The Scots Magazine

The Dark Remains

William Mcilvanney & Ian Rankin, £20.00 Hardback CANONGATE

- Dawn Geddes

Picking up another writer’s half-finished manuscript after their death is never an easy task. It’s especially difficult when that work belongs to someone as celebrated as William Mcilvanney, the legendary author who started the Scottish crime writing movement back in 1977.

Mcilvanney’s Laidlaw novels, filled with gritty observatio­n and stunning characteri­sation, brought the mean streets of

Glasgow to life and inspired a whole generation of Scottish crime writers, including Denise Mina, Val Mcdermid and Ian Rankin himself, to turn their hand to Tartan Noir.

With such a strong voice of his own, I was worried that Rankin’s iconic style might bleed on to the page, but from page one The Dark Remains looks and feels like Mcilvanney.

Set in 1972, this prequel to the Laidlaw trilogy opens with the grisly discovery of a body behind The Parlour bar.
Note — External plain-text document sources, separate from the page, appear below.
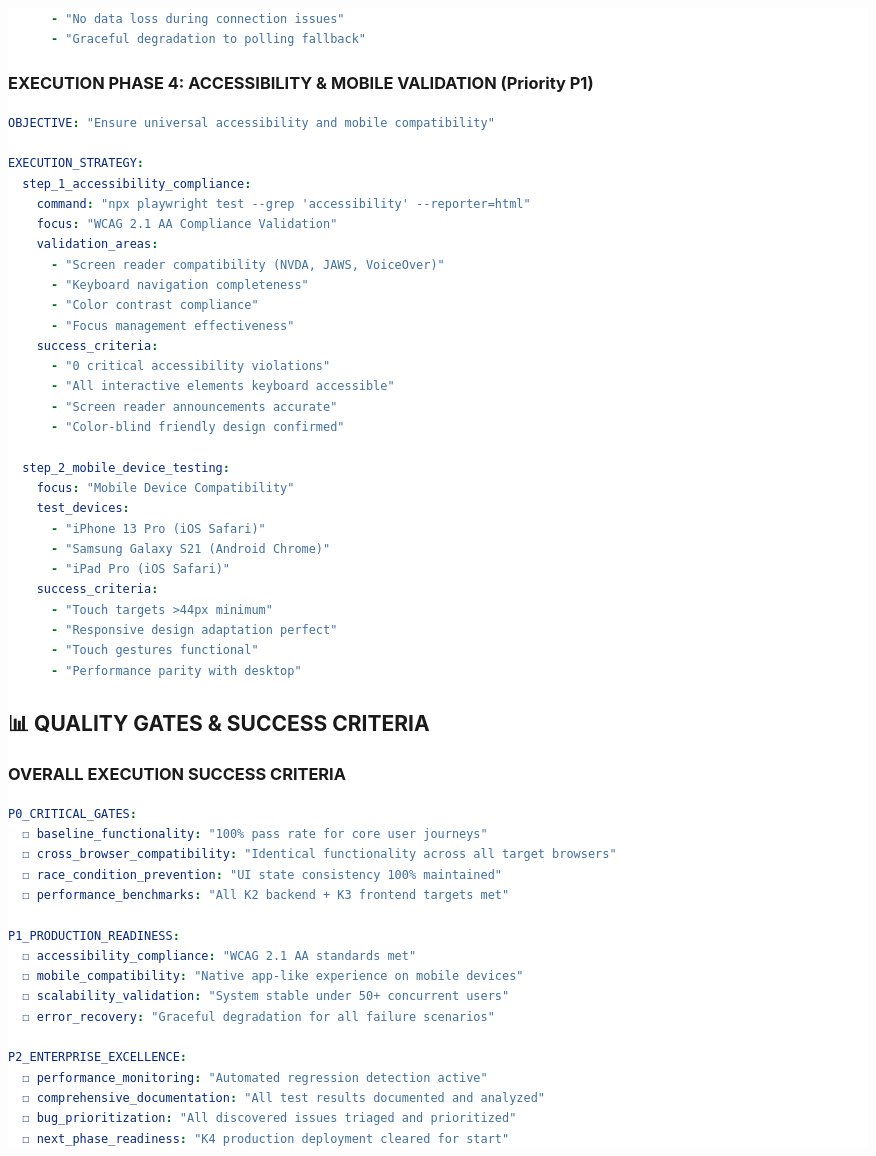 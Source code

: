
 ```yaml
      - "No data loss during connection issues"
      - "Graceful degradation to polling fallback"
```

### **EXECUTION PHASE 4: ACCESSIBILITY & MOBILE VALIDATION (Priority P1)**
```yaml
OBJECTIVE: "Ensure universal accessibility and mobile compatibility"

EXECUTION_STRATEGY:
  step_1_accessibility_compliance:
    command: "npx playwright test --grep 'accessibility' --reporter=html"
    focus: "WCAG 2.1 AA Compliance Validation"
    validation_areas:
      - "Screen reader compatibility (NVDA, JAWS, VoiceOver)"
      - "Keyboard navigation completeness"
      - "Color contrast compliance"
      - "Focus management effectiveness"
    success_criteria:
      - "0 critical accessibility violations"
      - "All interactive elements keyboard accessible"
      - "Screen reader announcements accurate"
      - "Color-blind friendly design confirmed"
      
  step_2_mobile_device_testing:
    focus: "Mobile Device Compatibility"
    test_devices:
      - "iPhone 13 Pro (iOS Safari)"
      - "Samsung Galaxy S21 (Android Chrome)"
      - "iPad Pro (iOS Safari)"
    success_criteria:
      - "Touch targets >44px minimum"
      - "Responsive design adaptation perfect"
      - "Touch gestures functional"
      - "Performance parity with desktop"
```

## 📊 **QUALITY GATES & SUCCESS CRITERIA**

### **OVERALL EXECUTION SUCCESS CRITERIA**
```yaml
P0_CRITICAL_GATES:
  ☐ baseline_functionality: "100% pass rate for core user journeys"
  ☐ cross_browser_compatibility: "Identical functionality across all target browsers"
  ☐ race_condition_prevention: "UI state consistency 100% maintained"
  ☐ performance_benchmarks: "All K2 backend + K3 frontend targets met"
  
P1_PRODUCTION_READINESS:
  ☐ accessibility_compliance: "WCAG 2.1 AA standards met"
  ☐ mobile_compatibility: "Native app-like experience on mobile devices"
  ☐ scalability_validation: "System stable under 50+ concurrent users"
  ☐ error_recovery: "Graceful degradation for all failure scenarios"
  
P2_ENTERPRISE_EXCELLENCE:
  ☐ performance_monitoring: "Automated regression detection active"
  ☐ comprehensive_documentation: "All test results documented and analyzed"
  ☐ bug_prioritization: "All discovered issues triaged and prioritized"
  ☐ next_phase_readiness: "K4 production deployment cleared for start"
```

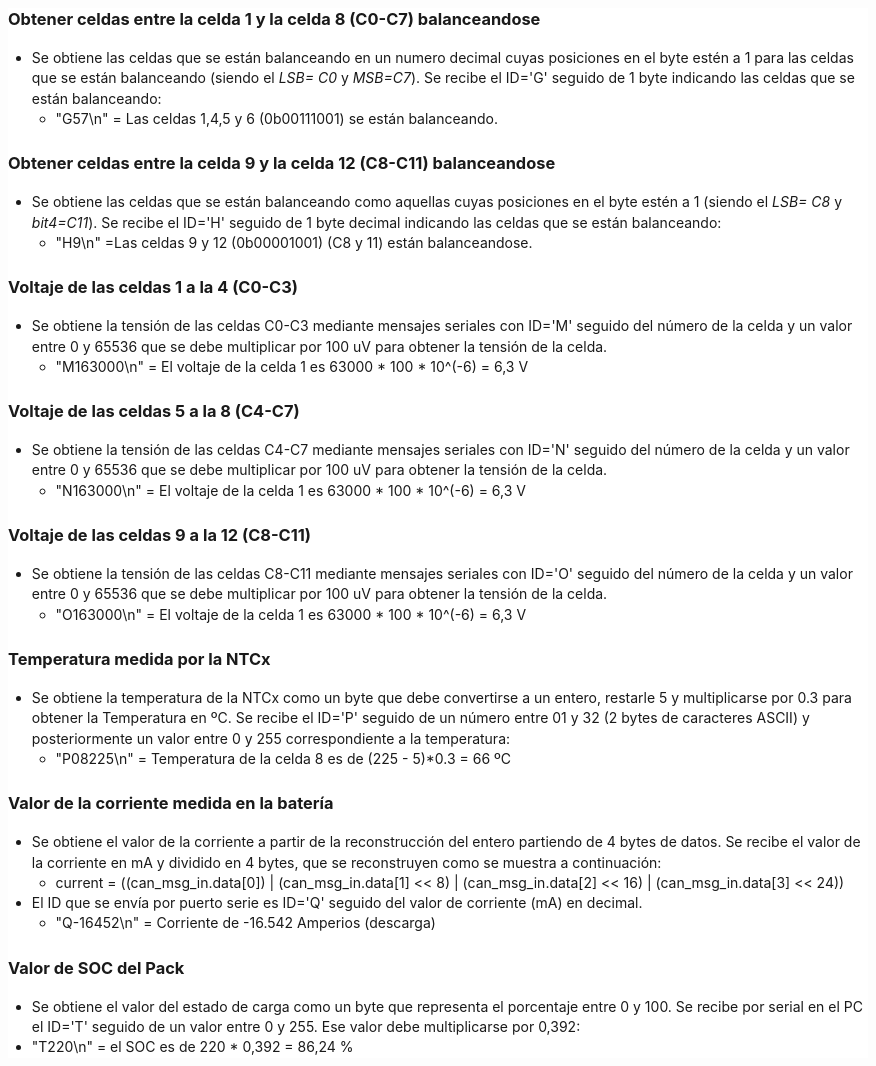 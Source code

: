 ### Obtener celdas entre la celda 1 y la celda 8 (C0-C7) balanceandose
- Se obtiene las celdas que se están balanceando en un numero decimal cuyas posiciones en el byte estén a 1 para las celdas que se están balanceando (siendo el *LSB= C0* y *MSB=C7*). Se recibe el ID='G' seguido de 1 byte indicando las celdas que se están balanceando:
  - "G57\n" = Las celdas 1,4,5 y 6 (0b00111001) se están balanceando.

### Obtener celdas entre la celda 9 y la celda 12 (C8-C11) balanceandose
- Se obtiene las celdas que se están balanceando como aquellas cuyas posiciones en el byte estén a 1 (siendo el *LSB= C8* y *bit4=C11*). Se recibe el ID='H' seguido de 1 byte decimal indicando las celdas que se están balanceando:
  - "H9\n" =Las celdas 9 y 12 (0b00001001) (C8 y 11) están balanceandose.

### Voltaje de las celdas 1 a la 4 (C0-C3)
- Se obtiene la tensión de las celdas C0-C3 mediante mensajes seriales con ID='M' seguido del número de la celda y un valor entre 0 y 65536 que se debe multiplicar por 100 uV para obtener la tensión de la celda.
  - "M163000\n" = El voltaje de la celda 1 es 63000 * 100 * 10^(-6) = 6,3 V

### Voltaje de las celdas 5 a la 8 (C4-C7)
- Se obtiene la tensión de las celdas C4-C7 mediante mensajes seriales con ID='N' seguido del número de la celda y un valor entre 0 y 65536 que se debe multiplicar por 100 uV para obtener la tensión de la celda.
  - "N163000\n" = El voltaje de la celda 1 es 63000 * 100 * 10^(-6) = 6,3 V

### Voltaje de las celdas 9 a la 12 (C8-C11)
- Se obtiene la tensión de las celdas C8-C11 mediante mensajes seriales con ID='O' seguido del número de la celda y un valor entre 0 y 65536 que se debe multiplicar por 100 uV para obtener la tensión de la celda.
  - "O163000\n" = El voltaje de la celda 1 es 63000 * 100 * 10^(-6) = 6,3 V

### Temperatura medida por la NTCx
- Se obtiene la temperatura de la NTCx como un byte que debe convertirse a un entero, restarle 5 y multiplicarse por 0.3 para obtener la Temperatura en ºC. Se recibe el ID='P' seguido de un número entre 01 y 32 (2 bytes de caracteres ASCII) y posteriormente un valor entre 0 y 255 correspondiente a la temperatura:
  - "P08225\n" = Temperatura de la celda 8 es de (225 - 5)*0.3 = 66 ºC

### Valor de la corriente medida en la batería
- Se obtiene el valor de la corriente a partir de la reconstrucción del entero partiendo de 4 bytes de datos. Se recibe el valor de la corriente en mA y dividido en 4 bytes, que se reconstruyen como se muestra a continuación:
  - current = ((can_msg_in.data[0]) | (can_msg_in.data[1] << 8) | (can_msg_in.data[2] << 16) | (can_msg_in.data[3] << 24))
- El ID que se envía por puerto serie es ID='Q' seguido del valor de corriente (mA) en decimal.
  - "Q-16452\n" = Corriente de -16.542 Amperios (descarga)

### Valor de SOC del Pack
- Se obtiene el valor del estado de carga como un byte que representa el porcentaje entre 0 y 100. Se recibe por serial en el PC el ID='T' seguido de un valor entre 0 y 255. Ese valor debe multiplicarse por 0,392:
 - "T220\n" = el SOC es de 220 * 0,392 = 86,24 %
The brutal murder of Bobby Carter sends shockwaves through Glasgow and starts a war between two rival gangs. Commander Robert Frederick hopes to put it down to run-of-the-mill gang rivalry, but Jack Laidlaw’s sixth sense tells him that there is much more to this crime.
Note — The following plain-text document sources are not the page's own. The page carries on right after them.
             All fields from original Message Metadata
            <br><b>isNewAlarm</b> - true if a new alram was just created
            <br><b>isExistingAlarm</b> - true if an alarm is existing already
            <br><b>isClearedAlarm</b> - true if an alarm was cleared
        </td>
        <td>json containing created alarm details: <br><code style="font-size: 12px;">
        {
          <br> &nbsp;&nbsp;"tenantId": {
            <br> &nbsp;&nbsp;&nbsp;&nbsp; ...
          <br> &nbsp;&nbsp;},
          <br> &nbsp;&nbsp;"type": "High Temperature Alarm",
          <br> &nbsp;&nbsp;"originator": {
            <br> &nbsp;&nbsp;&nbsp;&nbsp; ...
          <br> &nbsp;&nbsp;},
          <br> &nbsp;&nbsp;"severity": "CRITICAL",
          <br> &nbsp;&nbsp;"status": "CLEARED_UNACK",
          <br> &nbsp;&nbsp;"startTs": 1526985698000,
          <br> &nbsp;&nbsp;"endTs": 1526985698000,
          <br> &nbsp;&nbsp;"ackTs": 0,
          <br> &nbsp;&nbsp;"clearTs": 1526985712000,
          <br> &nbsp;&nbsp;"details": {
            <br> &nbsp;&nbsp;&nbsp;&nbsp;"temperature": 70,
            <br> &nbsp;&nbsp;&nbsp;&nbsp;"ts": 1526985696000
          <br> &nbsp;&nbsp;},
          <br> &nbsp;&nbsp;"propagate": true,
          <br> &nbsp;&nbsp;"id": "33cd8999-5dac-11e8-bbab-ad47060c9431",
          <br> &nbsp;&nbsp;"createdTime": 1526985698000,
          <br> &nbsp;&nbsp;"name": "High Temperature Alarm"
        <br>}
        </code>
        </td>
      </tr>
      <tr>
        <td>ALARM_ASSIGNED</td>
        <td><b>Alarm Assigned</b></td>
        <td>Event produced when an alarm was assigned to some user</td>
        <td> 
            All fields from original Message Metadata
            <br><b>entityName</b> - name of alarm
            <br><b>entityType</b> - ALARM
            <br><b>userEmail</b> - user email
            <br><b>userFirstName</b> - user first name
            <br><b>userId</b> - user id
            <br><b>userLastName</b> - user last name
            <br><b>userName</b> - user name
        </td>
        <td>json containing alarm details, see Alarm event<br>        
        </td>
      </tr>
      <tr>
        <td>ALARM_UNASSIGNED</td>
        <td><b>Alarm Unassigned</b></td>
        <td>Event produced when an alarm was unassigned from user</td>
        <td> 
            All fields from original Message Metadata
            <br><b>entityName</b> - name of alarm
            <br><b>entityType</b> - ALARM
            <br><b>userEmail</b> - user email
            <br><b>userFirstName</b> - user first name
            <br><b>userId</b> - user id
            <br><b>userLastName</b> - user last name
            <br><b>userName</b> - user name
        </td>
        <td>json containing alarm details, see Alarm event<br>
The mystery is gripping, and so is watching this younger version of Jack Laidlaw grow and develop. Rankin has done an impeccable job of bringing Mcilvanney’s straight-talking loner detective to life, and it is a delight to see Laidlaw’s droll delivery and witty one-liners back on the page.

This is the perfect introducti­on to Mcilvanney’s works, for anyone who has not already had the pleasure.

The Dark Remains is a page turning triumph which will have both Mcilvanney and Rankin fans completely hooked.